In the aftermath of the tragic shooting at Fort Hood, Barack Obama paid a visit to a barracks on the U.S. Army base outside Killeen, Texas.

Michael Kern, president of the Fort Hood chapter of Iraq Veterans Against the War (IVAW), waited his turn to shake hands with the president like everyone else. When Obama approached him with his hand outstretched, Michael attempted to give the president a letter, saying, "Sir, IVAW has some concerns we'd like for you to address."
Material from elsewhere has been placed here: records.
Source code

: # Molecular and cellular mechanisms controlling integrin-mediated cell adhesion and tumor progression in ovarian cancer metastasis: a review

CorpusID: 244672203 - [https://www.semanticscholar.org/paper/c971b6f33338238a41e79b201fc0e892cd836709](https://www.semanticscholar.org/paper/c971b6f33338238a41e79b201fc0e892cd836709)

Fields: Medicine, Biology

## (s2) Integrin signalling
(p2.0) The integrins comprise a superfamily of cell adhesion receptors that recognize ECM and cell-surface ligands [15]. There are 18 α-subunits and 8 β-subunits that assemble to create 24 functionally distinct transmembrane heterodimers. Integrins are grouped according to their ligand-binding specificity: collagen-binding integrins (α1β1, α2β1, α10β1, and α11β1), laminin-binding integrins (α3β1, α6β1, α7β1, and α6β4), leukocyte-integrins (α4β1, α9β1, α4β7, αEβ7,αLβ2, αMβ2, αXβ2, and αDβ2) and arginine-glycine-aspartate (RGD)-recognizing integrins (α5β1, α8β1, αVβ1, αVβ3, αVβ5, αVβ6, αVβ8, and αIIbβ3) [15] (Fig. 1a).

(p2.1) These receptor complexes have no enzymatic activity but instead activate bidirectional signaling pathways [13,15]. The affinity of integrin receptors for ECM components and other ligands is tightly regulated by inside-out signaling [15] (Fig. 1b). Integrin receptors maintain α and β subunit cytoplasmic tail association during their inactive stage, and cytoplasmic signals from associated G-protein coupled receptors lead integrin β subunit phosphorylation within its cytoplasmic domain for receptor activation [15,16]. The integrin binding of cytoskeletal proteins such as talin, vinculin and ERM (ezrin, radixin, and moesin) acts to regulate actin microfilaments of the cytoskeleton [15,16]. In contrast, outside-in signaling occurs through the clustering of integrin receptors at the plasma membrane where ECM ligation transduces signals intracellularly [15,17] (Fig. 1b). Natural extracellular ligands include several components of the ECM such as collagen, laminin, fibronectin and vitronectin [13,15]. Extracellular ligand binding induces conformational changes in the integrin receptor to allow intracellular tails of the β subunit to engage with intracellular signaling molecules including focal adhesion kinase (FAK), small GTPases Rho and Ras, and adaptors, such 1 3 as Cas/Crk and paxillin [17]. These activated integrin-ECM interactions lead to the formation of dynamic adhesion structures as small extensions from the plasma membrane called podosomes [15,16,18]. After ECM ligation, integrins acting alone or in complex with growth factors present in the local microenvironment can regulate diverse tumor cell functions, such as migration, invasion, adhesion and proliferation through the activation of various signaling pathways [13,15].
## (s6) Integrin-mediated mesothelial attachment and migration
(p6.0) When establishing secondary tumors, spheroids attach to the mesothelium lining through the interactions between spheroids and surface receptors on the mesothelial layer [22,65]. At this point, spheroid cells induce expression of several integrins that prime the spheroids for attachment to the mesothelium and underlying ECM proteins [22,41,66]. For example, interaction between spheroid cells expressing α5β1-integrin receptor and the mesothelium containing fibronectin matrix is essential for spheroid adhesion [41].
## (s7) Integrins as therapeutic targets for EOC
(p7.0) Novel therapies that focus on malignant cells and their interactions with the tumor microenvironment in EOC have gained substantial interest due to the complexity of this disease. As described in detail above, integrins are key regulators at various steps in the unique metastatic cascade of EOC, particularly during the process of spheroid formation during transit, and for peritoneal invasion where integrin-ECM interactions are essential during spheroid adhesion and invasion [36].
Obama dropped his hand and went on to speak to the next soldier, and the Secret Service took the letter. Here, we publish the statement from the IVAW that Obama wouldn't accept.

President Obama:

In your recent comments on the Fort Hood tragedy, you stated, "These are men and women who have made the selfless and courageous decision to risk and at times give their lives to protect the rest of us on a daily basis. It's difficult enough when we lose these brave Americans in battles overseas. It is horrifying that they should come under fire at an Army base on American soil." Sir, we have been losing these brave Americans on American soil for years, due to the mental health problems that come after deployment, which include post-traumatic stress disorder and, often, suicide.

You also said, "We will continue to support the community with the full resources of the federal government." Sir, we appreciate that--but what we need is not more FBI or Homeland Security personnel swarming Fort Hood. What we need is full mental health care for all soldiers serving in the Army. What happened at Fort Hood has made it abundantly clear that the military mental health system, and our soldiers, are broken.

President Obama meets active-duty soldiers

You said, "We will make sure that we will get answers to every single question about this terrible incident." Sir, one of the answers is self-evident: that a strained military cannot continue without better mental health care for all soldiers.

You stated that "As Commander-in-Chief, there's no greater honor but also no greater responsibility for me than to make sure that the extraordinary men and women in uniform are properly cared for." Sir, we urge you to carry out your promise and ensure that our servicemembers indeed have access to quality mental health care.

The Army has only 408 psychiatrists--military, civilian and contractors--serving about 553,000 active-duty troops around the world. This is far too few, and the providers who exist are often not competent professionals, as this incident shows. Military wages cannot attract the quality psychiatrists we need to care for these returning soldiers.

We ask that:

1. Each soldier about to be deployed and returning from deployment be assigned a mental health provider who will reach out to them, rather than requiring them to initiate the search for help.

2. Ensure that the stigma of seeking care for mental health issues is removed for soldiers at all levels--from junior enlisted to senior enlisted and officers alike.

3. Ensure that if mental health care is not available from military facilities, soldiers can seek mental health care with civilian providers of their choice.

4. Ensure that soldiers are prevented from deploying with mental health problems and issues.

5. Stop multiple redeployments of the same troops.

6. Ensure full background checks for all mental health providers and periodic check-ups for them to decompress from the stresses they shoulder, from the soldiers they counsel to the workload they endure.

Sir, we hope that you will make the decision not to deploy one single Fort Hood troop without ensuring that all have had access to fair and impartial mental health screening and treatment.

You have stated on a number of occasions, starting during your campaign, how important our military and veterans are to this nation. The best way to safeguard the soldiers of this nation is to provide ALL soldiers with immediate, personal and professional mental health resources.